White People Often Engage Racism as an Idea, Not an Experience

by | Aug 11, 2020

White People Often Engage Racism as an Idea, Not an Experience. To illustrate, I recently had a day-long misunderstanding with a coworker. We were working in different locations on the same project, collaborating with multiple people. I was relaying comments from a man named Jason. My coworker could not make any sense of what I was saying, telling me that Jason had told him something completely different. It took us all day to realize we were talking about different Jasons.

Misunderstandings happen. And they happen a lot, too, when we talk about race. These conversations are some of the most contentious, difficult conversations folks have, even between Christians. Why is that?

One reason is that we come to these conversations with vastly different experiences. I am not suggesting that truth is created by or dependent on experience, but none of us possess a perfect objectivity that could only come from omniscience. All of our views, whether on politics, race, or any other complicated topic, are shaped in some way by our experience. The books we read, the scholars we respect, the way people have treated us in everyday life—all of these experiences shape our minds.

This is where it gets tricky with race. White folks, such as myself, generally do not experience the receiving end of racism. Now, I want to be really clear. If you’ve had racist remarks said to you, my white brother or sister, that is wrong. I lament it. At the same time, the asymmetry of our society typically lessens the blow for any ethnic partiality you may have endured. That means for white people, we often engage racism as an idea only rather than an experience.

What do we do with ideas? We evaluate them. We test them. We think about them in the abstract, poking and prodding to evaluate the truthfulness of claims against what we previously understood to be true.

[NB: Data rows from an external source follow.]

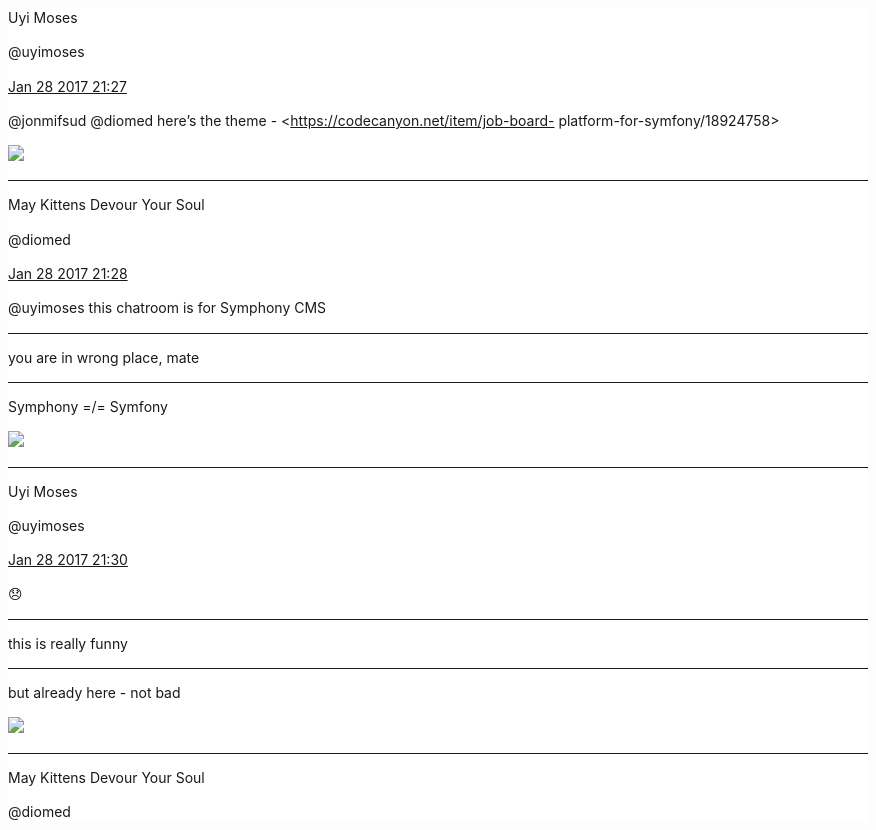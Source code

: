 Uyi Moses

@uyimoses

[Jan 28 2017
21:27](https://gitter.im/symphonycms/symphony-2?at=588d0cd62ff29dec064afa70)

@jonmifsud @diomed here’s the theme - <https://codecanyon.net/item/job-board-
platform-for-symfony/18924758>

![](https://avatars1.githubusercontent.com/u/72777?v=4&s=30)

____

May Kittens Devour Your Soul

@diomed

[Jan 28 2017
21:28](https://gitter.im/symphonycms/symphony-2?at=588d0d081e4d4bd962a5c3b4)

@uyimoses this chatroom is for Symphony CMS

____

you are in wrong place, mate

____

Symphony =/= Symfony

![](https://avatars1.githubusercontent.com/u/5789493?v=3&s=30)

____

Uyi Moses

@uyimoses

[Jan 28 2017
21:30](https://gitter.im/symphonycms/symphony-2?at=588d0d891e4d4bd962a5c594)

:disappointed:

____

this is really funny

____

but already here - not bad

![](https://avatars1.githubusercontent.com/u/72777?v=4&s=30)

____

May Kittens Devour Your Soul

@diomed
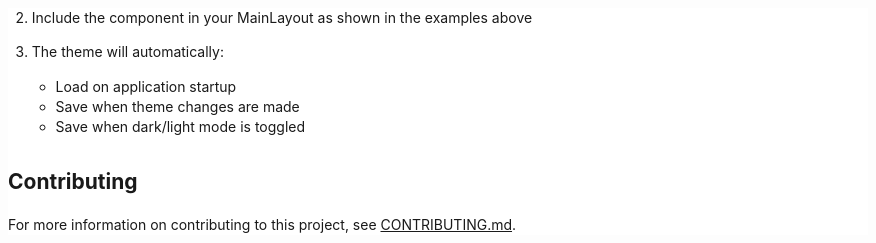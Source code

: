 2. Include the component in your MainLayout as shown in the examples above

3. The theme will automatically:
   - Load on application startup
   - Save when theme changes are made
   - Save when dark/light mode is toggled

## Contributing

For more information on contributing to this project, see [CONTRIBUTING.md](../../CONTRIBUTING.md).


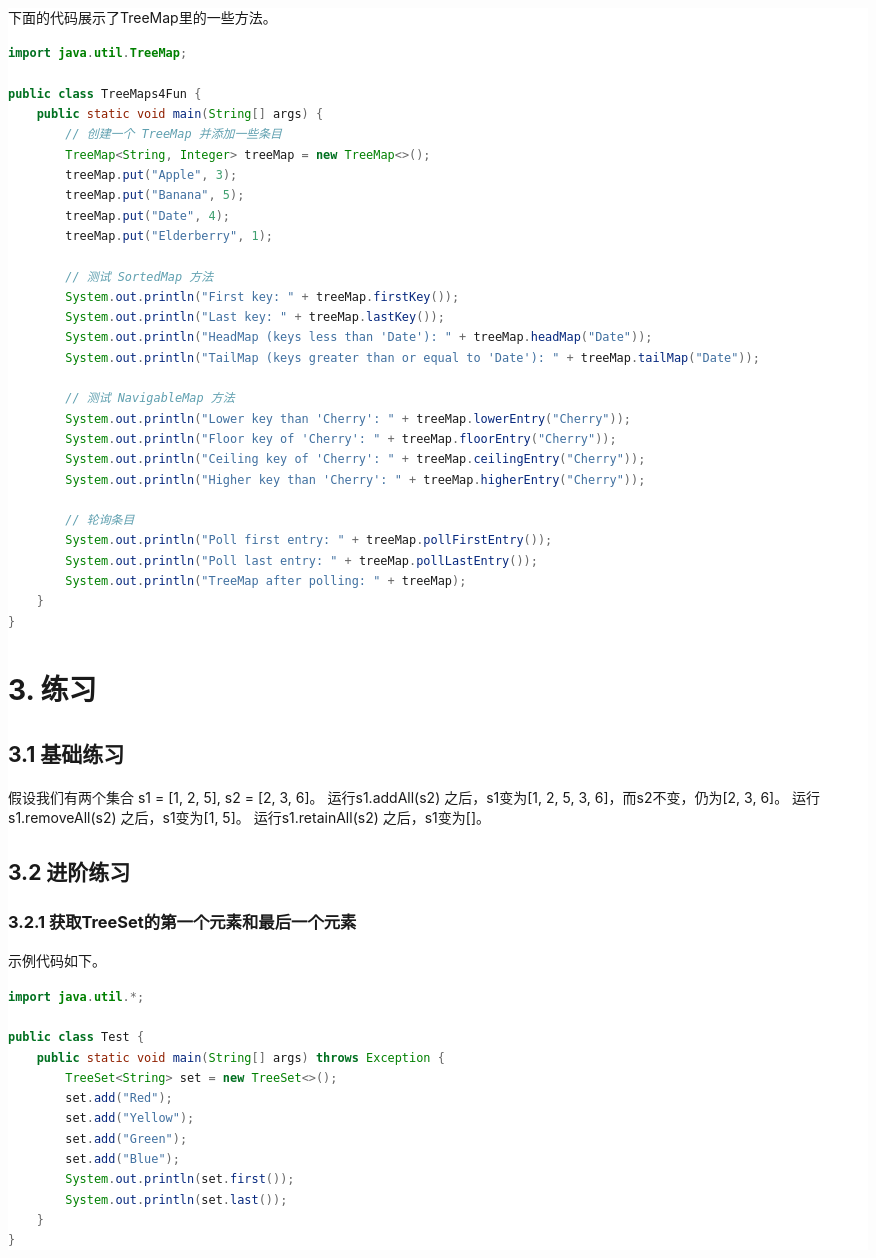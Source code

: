 下面的代码展示了TreeMap里的一些方法。

```java
import java.util.TreeMap;

public class TreeMaps4Fun {
    public static void main(String[] args) {
        // 创建一个 TreeMap 并添加一些条目
        TreeMap<String, Integer> treeMap = new TreeMap<>();
        treeMap.put("Apple", 3);
        treeMap.put("Banana", 5);
        treeMap.put("Date", 4);
        treeMap.put("Elderberry", 1);

        // 测试 SortedMap 方法
        System.out.println("First key: " + treeMap.firstKey());
        System.out.println("Last key: " + treeMap.lastKey());
        System.out.println("HeadMap (keys less than 'Date'): " + treeMap.headMap("Date"));
        System.out.println("TailMap (keys greater than or equal to 'Date'): " + treeMap.tailMap("Date"));

        // 测试 NavigableMap 方法
        System.out.println("Lower key than 'Cherry': " + treeMap.lowerEntry("Cherry"));
        System.out.println("Floor key of 'Cherry': " + treeMap.floorEntry("Cherry"));
        System.out.println("Ceiling key of 'Cherry': " + treeMap.ceilingEntry("Cherry"));
        System.out.println("Higher key than 'Cherry': " + treeMap.higherEntry("Cherry"));

        // 轮询条目
        System.out.println("Poll first entry: " + treeMap.pollFirstEntry());
        System.out.println("Poll last entry: " + treeMap.pollLastEntry());
        System.out.println("TreeMap after polling: " + treeMap);
    }
}
```

# 3. 练习
## 3.1 基础练习
假设我们有两个集合 s1 = [1, 2, 5], s2 = [2, 3, 6]。
运行s1.addAll(s2) 之后，s1变为[1, 2, 5, 3, 6]，而s2不变，仍为[2, 3, 6]。
运行s1.removeAll(s2) 之后，s1变为[1, 5]。
运行s1.retainAll(s2) 之后，s1变为[]。

## 3.2 进阶练习
### 3.2.1 获取TreeSet的第一个元素和最后一个元素
示例代码如下。

```java
import java.util.*;

public class Test {
    public static void main(String[] args) throws Exception {
        TreeSet<String> set = new TreeSet<>();
        set.add("Red");
        set.add("Yellow");
        set.add("Green");
        set.add("Blue");
        System.out.println(set.first());
        System.out.println(set.last());
    }
}
```
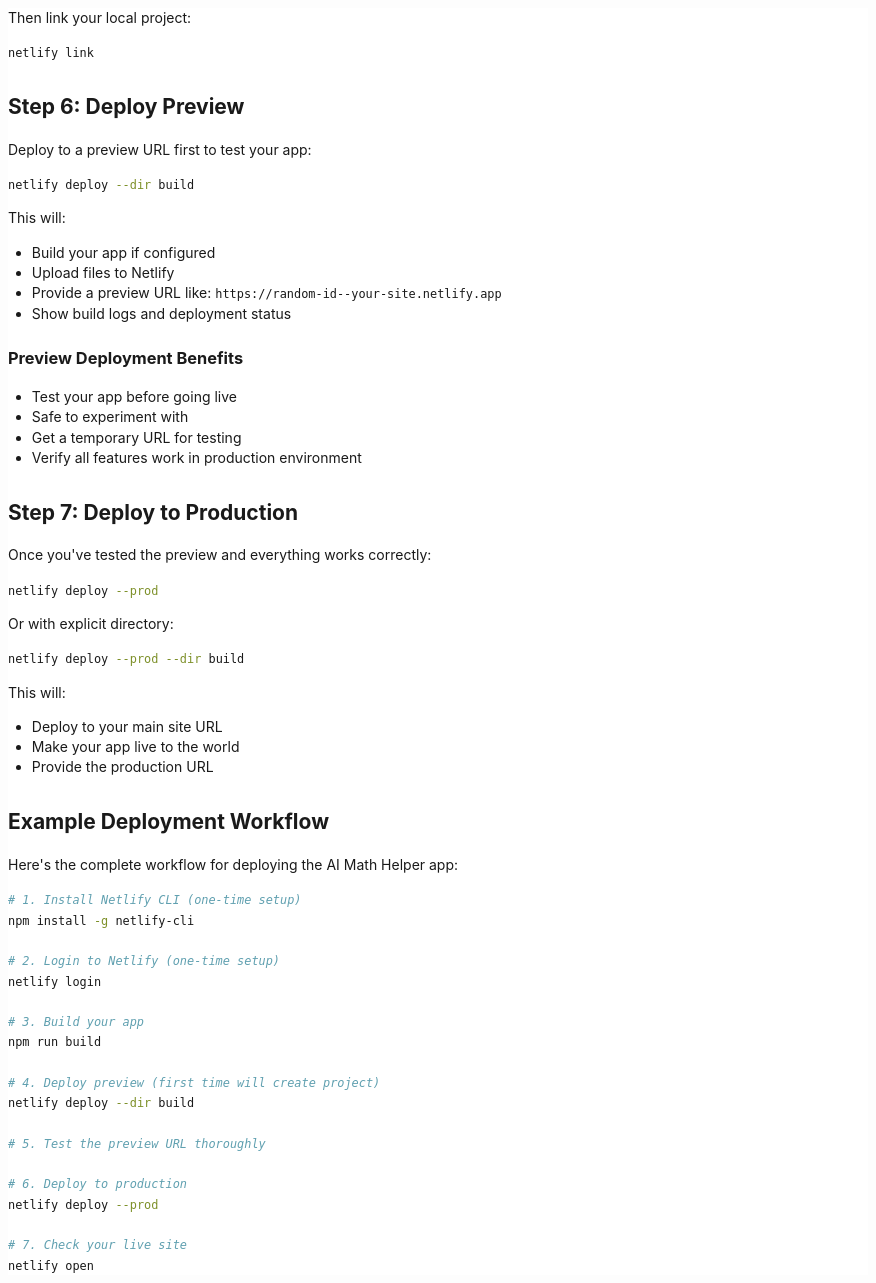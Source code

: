 Then link your local project:
```bash
netlify link
```

## Step 6: Deploy Preview

Deploy to a preview URL first to test your app:

```bash
netlify deploy --dir build
```

This will:
- Build your app if configured
- Upload files to Netlify
- Provide a preview URL like: `https://random-id--your-site.netlify.app`
- Show build logs and deployment status

### Preview Deployment Benefits
- Test your app before going live
- Safe to experiment with
- Get a temporary URL for testing
- Verify all features work in production environment

## Step 7: Deploy to Production

Once you've tested the preview and everything works correctly:

```bash
netlify deploy --prod
```

Or with explicit directory:
```bash
netlify deploy --prod --dir build
```

This will:
- Deploy to your main site URL
- Make your app live to the world
- Provide the production URL

## Example Deployment Workflow

Here's the complete workflow for deploying the AI Math Helper app:

```bash
# 1. Install Netlify CLI (one-time setup)
npm install -g netlify-cli

# 2. Login to Netlify (one-time setup)
netlify login

# 3. Build your app
npm run build

# 4. Deploy preview (first time will create project)
netlify deploy --dir build

# 5. Test the preview URL thoroughly

# 6. Deploy to production
netlify deploy --prod

# 7. Check your live site
netlify open
```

When my minority friends think about racism, they aren’t thinking in abstractions. They think about things that have happened to them and those they love. They think about racism, the experience and concrete expressions of it.

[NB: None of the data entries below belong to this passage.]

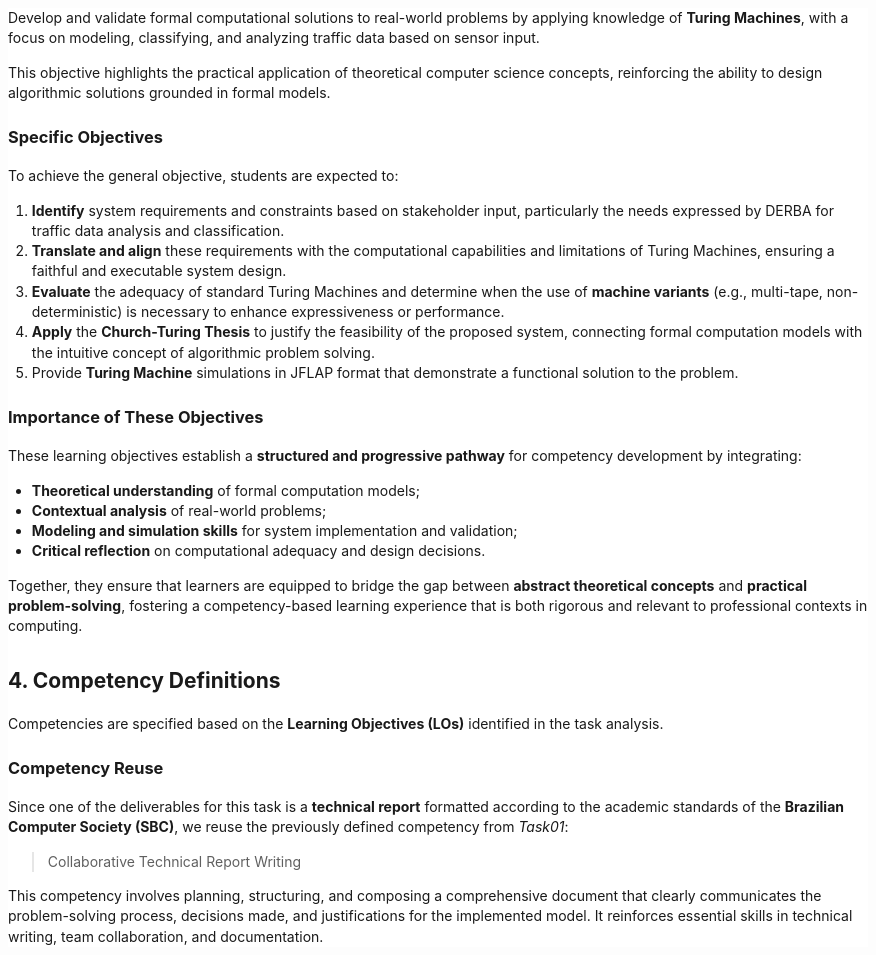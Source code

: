 Develop and validate formal computational solutions to real-world problems by applying knowledge of **Turing Machines**, with a focus on modeling, classifying, and analyzing traffic data based on sensor input.

This objective highlights the practical application of theoretical computer science concepts, reinforcing the ability to design algorithmic solutions grounded in formal models.

### Specific Objectives

To achieve the general objective, students are expected to:

1. **Identify** system requirements and constraints based on stakeholder input, particularly the needs expressed by DERBA for traffic data analysis and classification.
2. **Translate and align** these requirements with the computational capabilities and limitations of Turing Machines, ensuring a faithful and executable system design.
3. **Evaluate** the adequacy of standard Turing Machines and determine when the use of **machine variants** (e.g., multi-tape, non-deterministic) is necessary to enhance expressiveness or performance.
4. **Apply** the **Church-Turing Thesis** to justify the feasibility of the proposed system, connecting formal computation models with the intuitive concept of algorithmic problem solving.
5.  Provide **Turing Machine** simulations in JFLAP format that demonstrate a functional solution to the problem.

### Importance of These Objectives

These learning objectives establish a **structured and progressive pathway** for competency development by integrating:

* **Theoretical understanding** of formal computation models;
* **Contextual analysis** of real-world problems;
* **Modeling and simulation skills** for system implementation and validation;
* **Critical reflection** on computational adequacy and design decisions.

Together, they ensure that learners are equipped to bridge the gap between **abstract theoretical concepts** and **practical problem-solving**, fostering a competency-based learning experience that is both rigorous and relevant to professional contexts in computing.



## 4. Competency Definitions

Competencies are specified based on the **Learning Objectives (LOs)** identified in the task analysis.

### Competency Reuse 

Since one of the deliverables for this task is a **technical report** formatted according to the academic standards of the **Brazilian Computer Society (SBC)**, we reuse the previously defined competency from *Task01*:

> Collaborative Technical Report Writing

This competency involves planning, structuring, and composing a comprehensive document that clearly communicates the problem-solving process, decisions made, and justifications for the implemented model. It reinforces essential skills in technical writing, team collaboration, and documentation.
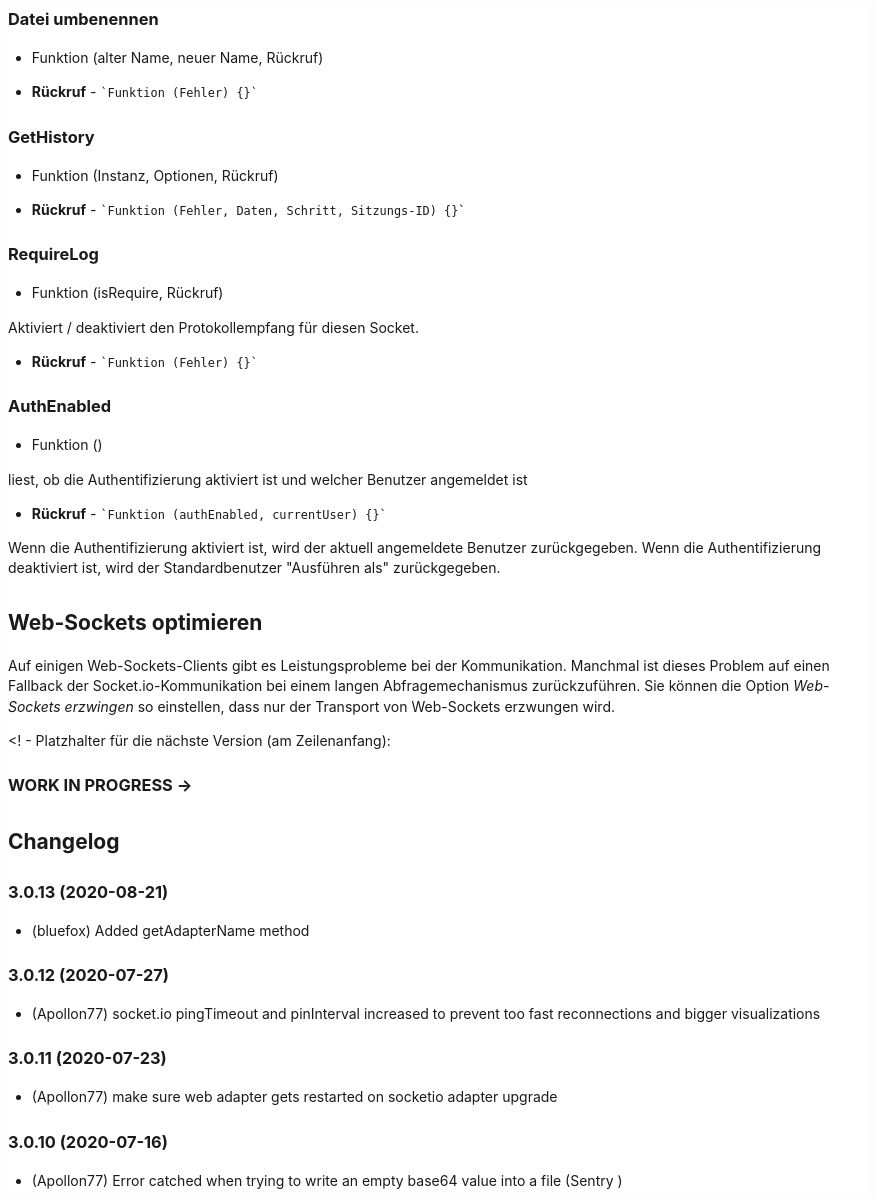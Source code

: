 ### Datei umbenennen
- Funktion (alter Name, neuer Name, Rückruf)

- **Rückruf** - `` `Funktion (Fehler) {}` ``

### GetHistory
- Funktion (Instanz, Optionen, Rückruf)

- **Rückruf** - `` `Funktion (Fehler, Daten, Schritt, Sitzungs-ID) {}` ``

### RequireLog
- Funktion (isRequire, Rückruf)

Aktiviert / deaktiviert den Protokollempfang für diesen Socket.

- **Rückruf** - `` `Funktion (Fehler) {}` ``

### AuthEnabled
- Funktion ()

liest, ob die Authentifizierung aktiviert ist und welcher Benutzer angemeldet ist

- **Rückruf** - `` `Funktion (authEnabled, currentUser) {}` ``

Wenn die Authentifizierung aktiviert ist, wird der aktuell angemeldete Benutzer zurückgegeben. Wenn die Authentifizierung deaktiviert ist, wird der Standardbenutzer "Ausführen als" zurückgegeben.

## Web-Sockets optimieren
Auf einigen Web-Sockets-Clients gibt es Leistungsprobleme bei der Kommunikation. Manchmal ist dieses Problem auf einen Fallback der Socket.io-Kommunikation bei einem langen Abfragemechanismus zurückzuführen.
Sie können die Option *Web-Sockets erzwingen* so einstellen, dass nur der Transport von Web-Sockets erzwungen wird.

<! - Platzhalter für die nächste Version (am Zeilenanfang):

### __WORK IN PROGRESS__ ->

## Changelog
### 3.0.13 (2020-08-21)
* (bluefox) Added getAdapterName method

### 3.0.12 (2020-07-27)
* (Apollon77) socket.io pingTimeout and pinInterval increased to prevent too fast reconnections and bigger visualizations

### 3.0.11 (2020-07-23)
* (Apollon77) make sure web adapter gets restarted on socketio adapter upgrade

### 3.0.10 (2020-07-16)
* (Apollon77) Error catched when trying to write an empty base64 value into a file (Sentry )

Say my wife comes to me, relaying a bad experience she had at our local grocery store. I would be a bad husband if I responded by saying that based on what I know of that grocery store and my experience with it, she must be mistaken about what happened. By prioritizing my preconceived notions over my wife’s experience, I fail to love her well.

White Christians need to remember this difference when discussing race with our minority brothers and sisters. The more we lack experience, the more we rely on abstracted ideas. That can make us insensitive. We can poke and prod at a friend’s experience, evaluating the claim based on what we understand to be true about society. We need to remember to be quick to listen, quick to care, and slow to take offense and defend ourselves.

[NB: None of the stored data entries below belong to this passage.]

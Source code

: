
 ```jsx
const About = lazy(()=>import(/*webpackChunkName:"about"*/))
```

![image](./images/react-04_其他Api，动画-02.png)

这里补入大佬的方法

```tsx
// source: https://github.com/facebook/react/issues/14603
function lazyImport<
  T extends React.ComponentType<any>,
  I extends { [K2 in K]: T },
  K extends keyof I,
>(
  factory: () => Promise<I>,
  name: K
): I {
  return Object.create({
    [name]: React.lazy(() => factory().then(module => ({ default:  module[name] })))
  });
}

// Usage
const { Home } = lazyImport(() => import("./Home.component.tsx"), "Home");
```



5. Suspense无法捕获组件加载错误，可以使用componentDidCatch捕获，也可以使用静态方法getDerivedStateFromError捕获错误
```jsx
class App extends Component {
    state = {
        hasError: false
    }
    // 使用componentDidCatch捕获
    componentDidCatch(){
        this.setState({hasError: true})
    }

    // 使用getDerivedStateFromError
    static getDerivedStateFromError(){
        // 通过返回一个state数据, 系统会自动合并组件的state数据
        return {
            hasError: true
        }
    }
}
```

I often hear the argument that evidence for racism today is purely anecdotal. But these dismissals of experiences of racism are themselves based on experience, but this time experiences that rarely, if ever, endured or witnessed racism. It can be hard for us to believe in the widespread existence of something we have never experienced without humbly listening to the experience of others.

This is not a call to abandon discernment. But as we discern, let us not abandon compassion. We may not always agree on the existence of racism in society or the extent to which it still affects us, but let us compassionately hear the experiences of others. We can begin to have these important conversations without this layer of misunderstanding getting in the way.  Let us not love our political narratives of our nation more than we love our friends. Let us talk to our friends with the humility that cares even when it does not understand. And let us pray that God give us all wisdom and grace as we keep loving each other.

 


Prayer Requests:

  1. Pray that God would give you friends who can challenge you when you need it.
  2. Pray that God makes you a better listener (who doesn’t need that?)
  3. Pray that compassion and Philippians 2 humility would mark the people of God in increasing measure.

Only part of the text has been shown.